= McDonnells of Knocknacloy =

The McDonnells of Cnoc na Cloiche, (pronounced: knock-na-cla-sha), better known to the Irish as Mac Domhnáill Gallogáigh, are an Irish Gallowglass clan and a branch of Clan Donald who were located in Knocknacloy, County Tyrone. They no longer have a clan chief and are not recognized by the Court of the Lord Lyon.

==History==
They originated from the Kingdom of the Hebrides which became a part of Scotland with the 1266 Treaty of Perth and the signing of that treaty in 1312 by King Robert de Bruc. In the Kingdom of the Hebrides they were known as Clann-Somhaire taking the name under ancient Brehon Law from their common great-grandfather. In 1346 they became known as Clann- Domhnáill, taking the name of Somhairle's grandson Donnell who was their common great-grandfather at the time. This then became the clan's permanent name.

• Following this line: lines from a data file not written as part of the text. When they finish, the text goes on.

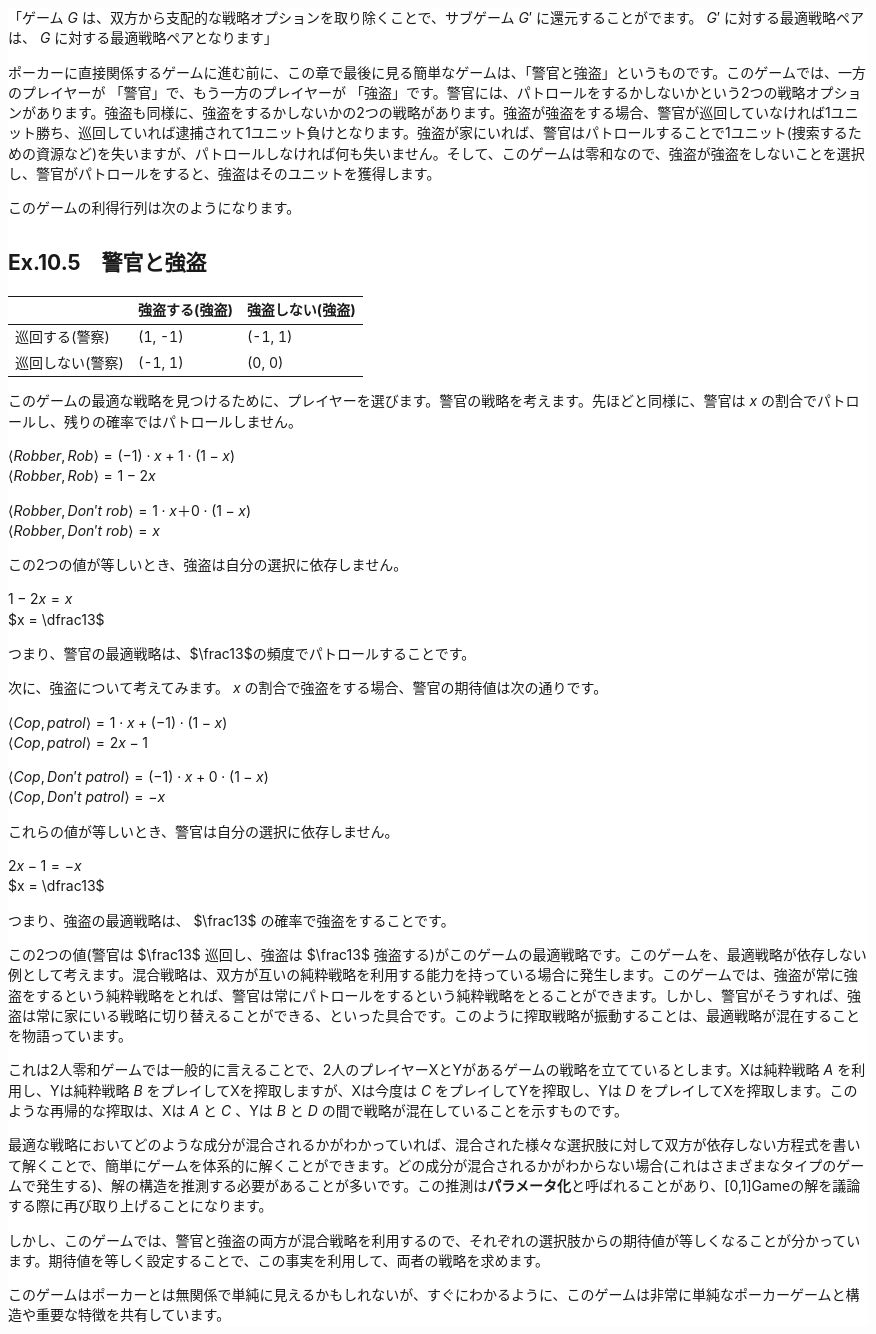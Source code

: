 「ゲーム $G$ は、双方から支配的な戦略オプションを取り除くことで、サブゲーム $G'$ に還元することがでます。 $G'$ に対する最適戦略ペアは、 $G$ に対する最適戦略ペアとなります」

ポーカーに直接関係するゲームに進む前に、この章で最後に見る簡単なゲームは、「警官と強盗」というものです。このゲームでは、一方のプレイヤーが 「警官」で、もう一方のプレイヤーが 「強盗」です。警官には、パトロールをするかしないかという2つの戦略オプションがあります。強盗も同様に、強盗をするかしないかの2つの戦略があります。強盗が強盗をする場合、警官が巡回していなければ1ユニット勝ち、巡回していれば逮捕されて1ユニット負けとなります。強盗が家にいれば、警官はパトロールすることで1ユニット(捜索するための資源など)を失いますが、パトロールしなければ何も失いません。そして、このゲームは零和なので、強盗が強盗をしないことを選択し、警官がパトロールをすると、強盗はそのユニットを獲得します。

このゲームの利得行列は次のようになります。

## Ex.10.5　警官と強盗

||強盗する(強盗)|強盗しない(強盗)|
|:--|:--|:--|
|巡回する(警察)|(1, -1)|(-1, 1)|
|巡回しない(警察)|(-1, 1)|(0, 0)|

このゲームの最適な戦略を見つけるために、プレイヤーを選びます。警官の戦略を考えます。先ほどと同様に、警官は $x$ の割合でパトロールし、残りの確率ではパトロールしません。

$\langle Robber, Rob \rangle = (-1) \cdot x + 1 \cdot (1 - x)$  
$\langle Robber, Rob \rangle = 1 - 2x$

$\langle Robber, Don't\ rob \rangle = 1 \cdot x＋0 \cdot (1 - x)$  
$\langle Robber, Don't\ rob \rangle = x$

この2つの値が等しいとき、強盗は自分の選択に依存しません。

$1 - 2x = x$  
$x = \dfrac13$

つまり、警官の最適戦略は、$\frac13$の頻度でパトロールすることです。

次に、強盗について考えてみます。 $x$ の割合で強盗をする場合、警官の期待値は次の通りです。

$\langle Cop, patrol \rangle = 1 \cdot x + (-1) \cdot (1 - x)$  
$\langle Cop, patrol \rangle = 2x - 1$

$\langle Cop, Don't\ patrol \rangle = (-1) \cdot x + 0 \cdot (1 - x)$  
$\langle Cop, Don't\ patrol \rangle = -x$

これらの値が等しいとき、警官は自分の選択に依存しません。

$2x - 1 = -x$  
$x = \dfrac13$

つまり、強盗の最適戦略は、 $\frac13$ の確率で強盗をすることです。

この2つの値(警官は $\frac13$ 巡回し、強盗は $\frac13$ 強盗する)がこのゲームの最適戦略です。このゲームを、最適戦略が依存しない例として考えます。混合戦略は、双方が互いの純粋戦略を利用する能力を持っている場合に発生します。このゲームでは、強盗が常に強盗をするという純粋戦略をとれば、警官は常にパトロールをするという純粋戦略をとることができます。しかし、警官がそうすれば、強盗は常に家にいる戦略に切り替えることができる、といった具合です。このように搾取戦略が振動することは、最適戦略が混在することを物語っています。

これは2人零和ゲームでは一般的に言えることで、2人のプレイヤーXとYがあるゲームの戦略を立てているとします。Xは純粋戦略 $A$ を利用し、Yは純粋戦略 $B$ をプレイしてXを搾取しますが、Xは今度は $C$ をプレイしてYを搾取し、Yは $D$ をプレイしてXを搾取します。このような再帰的な搾取は、Xは $A$ と $C$ 、Yは $B$ と $D$ の間で戦略が混在していることを示すものです。

最適な戦略においてどのような成分が混合されるかがわかっていれば、混合された様々な選択肢に対して双方が依存しない方程式を書いて解くことで、簡単にゲームを体系的に解くことができます。どの成分が混合されるかがわからない場合(これはさまざまなタイプのゲームで発生する)、解の構造を推測する必要があることが多いです。この推測は**パラメータ化**と呼ばれることがあり、\[0,1\]Gameの解を議論する際に再び取り上げることになります。

しかし、このゲームでは、警官と強盗の両方が混合戦略を利用するので、それぞれの選択肢からの期待値が等しくなることが分かっています。期待値を等しく設定することで、この事実を利用して、両者の戦略を求めます。

このゲームはポーカーとは無関係で単純に見えるかもしれないが、すぐにわかるように、このゲームは非常に単純なポーカーゲームと構造や重要な特徴を共有しています。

Their first chieftain was Eoin Dubh McDonnell, son of Alasdair Óg McDonnell, son of Aonghus Mor, son of Donnell. He had no permanent connection to the O'Neill Dynasty, but was in fact closely related to the McMahon clans and the O'Reillys. Eoin Dubh was assassinated in 1349, and his brother Raghnall was inaugurated the next Chieftain under tanistry. He can be identified by the pedigree of his grandson in the Book of
Ballymote. Clann-MacDomhnáill Gallogláigh, all descend from Raghnall McDonnell (McDonnells of Cnoc na Cloiche). A number of good genealogies of the family from Somhairle in 1150 to 1700 A.D. have been translated from Gaelic to English including: 'Leabhar Mor na nGenealoch' in 2004, manuscript MS G-177 at the National Library of Ireland in 2022, and O'Cleirigh's Genealogies published in 1951.

==Errant genealogy==
In 1898, Angus and Archibald MacDonald in their pseudo-history Clan Donald made an attempt to document the genealogy of the McDonnell of Cnoc na Cloiche. Neither author could read Gaelic thus they failed to access long existent genealogies. Nor did the authors realize that McDonnell chieftains were selected under Brehon Law of tanistry, not English primogeniture. Rather than the eldest son of a chieftain being next in line to be chieftain, McDonnell Gallogláigh chieftains were selected from the eligible male members of a derbfhine, with a derbfhine being defined as all members of a clan having a common great-grandfather. Thus a brother, son, nephew, first or second cousin, could be inaugurated the next chieftain. Angus and Archibald MacDonald's genealogy unwittingly has second cousins as fathers of succeeding chieftains, brothers as father's of their own brothers, etc. This text should be avoided by serious genealogists and historians of the family.

==Military actions==
The McDonnells had a long history with Ireland, which many now believe dates back to the ninth century Vikings. In 1164, Somhairle joined with the Vikings of Dublin to battle invasion of the Kingdom of the Hebrides by the Scots. Donnell, from whom the family takes its name, was slain in Ireland in 1246 while assisting O'Donnell king of Tir-Connail in battle against the English. His son's Aonghus Mor and Alastair Mor assisted their nephew in taking the kingship of Tir-Connell fifty years later, and Aonghus Mor is credited with beginning construction of a monastery in City Armagh in 1264. In 1315, the family and their cousins the McRuaidres supplied 300 ships to move Edward de Bruc's 6,000 man army from Scotland to Ireland and declare Edward de Bruc king of Ireland. According to the Irish Annals, Donnell McDonnell was slain in 1318 and his cousins Alasdair Óg McDonnell and MacRuaidri were slain alongside Edward de Bruc by the English several months later.

In Ireland, the McDonnells first served as professional soldiers (gallogláigh) to the O'Connors kings of Conaught. They and their cousins the MacSuibnes, MacSheelys, MacDowells and the MacRuaidris, became the first of a new military class in Ireland. A second wave of immigration would follow, with marriage of Eoin MacDonald of the Clann-Donald of Scotland marriage to the Margarey Bissets in 1395, followed by a wave of MacDonald mercenaries to Scotland known as "Redshanks", in the 16th century.

About 1425, the McDonnells became the hereditary military body of the O'Neill, kings of Tir-Eoghan (Tyrone). They would serve the O'Neills until 1652 with the last of the McDonnell chieftains, Maolmuire, Aodh Buidhe, and Randall being slain during the Eleven Year War (1641–1652) while in the service of Sir Phelim O'Neill and Hugh O'Neill. For the family's services between 1425 and 1550 they were granted lands including Cnoc na Cloiche in Tyrone, lands near City Armagh and vast holdings in the Fews of southern Armagh.